[Work item] Out of the records below, copy all lines in which the word "frontend" occurs.

Dataset entries:
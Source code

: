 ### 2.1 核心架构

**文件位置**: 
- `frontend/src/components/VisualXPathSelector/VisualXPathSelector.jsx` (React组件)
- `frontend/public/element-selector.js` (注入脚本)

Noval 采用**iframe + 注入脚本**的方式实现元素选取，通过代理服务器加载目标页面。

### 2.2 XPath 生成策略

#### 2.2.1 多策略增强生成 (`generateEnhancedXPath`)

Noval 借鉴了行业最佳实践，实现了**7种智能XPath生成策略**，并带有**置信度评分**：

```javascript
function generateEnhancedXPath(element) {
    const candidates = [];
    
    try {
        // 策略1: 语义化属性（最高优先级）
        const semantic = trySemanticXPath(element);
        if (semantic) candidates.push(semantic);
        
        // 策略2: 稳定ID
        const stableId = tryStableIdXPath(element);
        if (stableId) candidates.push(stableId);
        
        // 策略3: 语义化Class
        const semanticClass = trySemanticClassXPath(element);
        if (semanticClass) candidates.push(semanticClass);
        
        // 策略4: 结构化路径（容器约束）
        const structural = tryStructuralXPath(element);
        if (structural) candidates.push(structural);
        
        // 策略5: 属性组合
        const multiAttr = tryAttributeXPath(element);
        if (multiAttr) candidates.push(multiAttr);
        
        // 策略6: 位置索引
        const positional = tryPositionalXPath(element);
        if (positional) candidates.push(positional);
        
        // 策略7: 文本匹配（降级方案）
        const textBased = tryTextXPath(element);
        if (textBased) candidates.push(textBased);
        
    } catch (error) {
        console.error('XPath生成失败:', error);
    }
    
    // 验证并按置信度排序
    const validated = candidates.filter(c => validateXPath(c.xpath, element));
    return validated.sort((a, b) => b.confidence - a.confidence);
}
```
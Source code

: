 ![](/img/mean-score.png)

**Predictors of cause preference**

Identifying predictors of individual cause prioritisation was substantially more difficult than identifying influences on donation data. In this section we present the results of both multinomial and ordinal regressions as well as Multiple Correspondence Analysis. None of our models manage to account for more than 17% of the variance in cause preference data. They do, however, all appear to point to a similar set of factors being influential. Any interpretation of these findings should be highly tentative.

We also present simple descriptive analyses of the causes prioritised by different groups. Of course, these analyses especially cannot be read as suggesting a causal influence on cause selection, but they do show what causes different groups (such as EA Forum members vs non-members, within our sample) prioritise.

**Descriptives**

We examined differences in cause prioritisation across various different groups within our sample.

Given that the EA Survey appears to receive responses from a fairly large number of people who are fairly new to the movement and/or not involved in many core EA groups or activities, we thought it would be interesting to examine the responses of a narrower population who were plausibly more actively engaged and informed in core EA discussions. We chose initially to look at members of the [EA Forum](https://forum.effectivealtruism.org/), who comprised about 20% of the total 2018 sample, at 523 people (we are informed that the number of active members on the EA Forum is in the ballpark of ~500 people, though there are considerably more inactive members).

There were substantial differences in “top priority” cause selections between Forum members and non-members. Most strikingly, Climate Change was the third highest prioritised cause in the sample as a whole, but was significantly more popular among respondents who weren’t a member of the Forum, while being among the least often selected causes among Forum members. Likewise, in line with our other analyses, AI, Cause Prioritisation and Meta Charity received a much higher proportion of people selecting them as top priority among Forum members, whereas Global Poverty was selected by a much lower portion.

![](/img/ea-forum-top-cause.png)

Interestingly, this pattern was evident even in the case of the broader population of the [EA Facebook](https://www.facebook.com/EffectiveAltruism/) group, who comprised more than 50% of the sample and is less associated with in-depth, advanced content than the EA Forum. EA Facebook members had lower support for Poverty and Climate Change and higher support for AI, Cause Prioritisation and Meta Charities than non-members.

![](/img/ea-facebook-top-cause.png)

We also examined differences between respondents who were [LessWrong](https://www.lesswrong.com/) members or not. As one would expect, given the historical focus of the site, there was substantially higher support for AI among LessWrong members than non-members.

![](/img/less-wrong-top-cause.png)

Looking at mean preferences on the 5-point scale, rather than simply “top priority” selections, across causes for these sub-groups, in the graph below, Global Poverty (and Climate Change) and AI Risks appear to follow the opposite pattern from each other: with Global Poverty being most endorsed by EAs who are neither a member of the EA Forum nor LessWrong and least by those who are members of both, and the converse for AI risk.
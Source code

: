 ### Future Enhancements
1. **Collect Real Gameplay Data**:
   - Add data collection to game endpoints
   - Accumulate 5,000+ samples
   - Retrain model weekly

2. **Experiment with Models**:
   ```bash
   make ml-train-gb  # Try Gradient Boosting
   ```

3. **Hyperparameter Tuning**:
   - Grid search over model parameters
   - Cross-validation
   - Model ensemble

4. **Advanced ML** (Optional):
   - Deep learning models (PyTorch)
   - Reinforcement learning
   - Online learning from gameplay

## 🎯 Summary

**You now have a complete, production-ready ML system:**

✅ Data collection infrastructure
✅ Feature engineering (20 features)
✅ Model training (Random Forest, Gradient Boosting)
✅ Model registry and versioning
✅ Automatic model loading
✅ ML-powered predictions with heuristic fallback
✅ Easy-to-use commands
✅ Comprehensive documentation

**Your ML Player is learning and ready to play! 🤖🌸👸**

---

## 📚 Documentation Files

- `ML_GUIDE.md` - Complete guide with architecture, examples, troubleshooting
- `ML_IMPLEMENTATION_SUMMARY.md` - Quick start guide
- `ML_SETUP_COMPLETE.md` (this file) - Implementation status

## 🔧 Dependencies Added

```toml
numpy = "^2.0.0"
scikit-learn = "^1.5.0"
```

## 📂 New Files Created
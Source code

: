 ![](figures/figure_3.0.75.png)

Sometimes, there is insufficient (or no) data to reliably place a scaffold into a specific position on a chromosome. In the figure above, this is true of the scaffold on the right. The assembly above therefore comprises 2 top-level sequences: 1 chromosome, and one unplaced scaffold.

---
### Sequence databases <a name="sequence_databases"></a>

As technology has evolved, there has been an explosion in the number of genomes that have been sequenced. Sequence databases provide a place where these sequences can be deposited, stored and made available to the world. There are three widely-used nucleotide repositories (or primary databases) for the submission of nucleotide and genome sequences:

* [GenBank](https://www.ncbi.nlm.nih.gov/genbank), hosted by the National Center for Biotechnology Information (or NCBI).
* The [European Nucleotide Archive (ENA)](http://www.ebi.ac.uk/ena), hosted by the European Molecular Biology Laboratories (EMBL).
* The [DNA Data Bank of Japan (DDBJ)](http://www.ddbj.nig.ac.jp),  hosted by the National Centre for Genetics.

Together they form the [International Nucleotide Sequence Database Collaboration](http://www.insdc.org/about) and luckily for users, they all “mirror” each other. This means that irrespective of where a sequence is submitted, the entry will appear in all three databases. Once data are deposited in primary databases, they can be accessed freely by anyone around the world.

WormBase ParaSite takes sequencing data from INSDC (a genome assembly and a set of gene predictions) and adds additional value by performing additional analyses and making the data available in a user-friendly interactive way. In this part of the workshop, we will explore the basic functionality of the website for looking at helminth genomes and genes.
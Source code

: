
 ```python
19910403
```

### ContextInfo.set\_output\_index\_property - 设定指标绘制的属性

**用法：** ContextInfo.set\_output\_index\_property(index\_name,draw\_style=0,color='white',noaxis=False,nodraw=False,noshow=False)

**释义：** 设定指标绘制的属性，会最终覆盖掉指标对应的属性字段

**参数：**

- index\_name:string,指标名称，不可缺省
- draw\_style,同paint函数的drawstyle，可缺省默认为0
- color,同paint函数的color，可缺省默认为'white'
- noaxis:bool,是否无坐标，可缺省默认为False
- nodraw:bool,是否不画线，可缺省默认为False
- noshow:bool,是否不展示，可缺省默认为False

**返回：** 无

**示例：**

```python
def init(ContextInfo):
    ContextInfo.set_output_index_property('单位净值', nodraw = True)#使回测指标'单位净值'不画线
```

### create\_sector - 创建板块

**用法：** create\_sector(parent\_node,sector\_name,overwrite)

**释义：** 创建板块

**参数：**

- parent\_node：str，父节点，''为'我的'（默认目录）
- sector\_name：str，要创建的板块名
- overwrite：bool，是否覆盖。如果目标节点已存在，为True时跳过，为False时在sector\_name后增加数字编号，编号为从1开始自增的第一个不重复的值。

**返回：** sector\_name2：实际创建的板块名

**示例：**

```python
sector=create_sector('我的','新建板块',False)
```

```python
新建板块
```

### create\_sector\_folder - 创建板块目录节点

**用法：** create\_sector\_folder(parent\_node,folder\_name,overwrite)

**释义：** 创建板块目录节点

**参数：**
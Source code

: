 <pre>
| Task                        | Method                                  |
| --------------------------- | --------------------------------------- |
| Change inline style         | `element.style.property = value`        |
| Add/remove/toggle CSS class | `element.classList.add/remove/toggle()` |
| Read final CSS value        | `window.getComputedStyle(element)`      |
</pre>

[Reply to the exercise]
- `frontend/src/components/VisualXPathSelector/VisualXPathSelector.jsx` (React组件)
- `frontend/public/element-selector.js` (注入脚本)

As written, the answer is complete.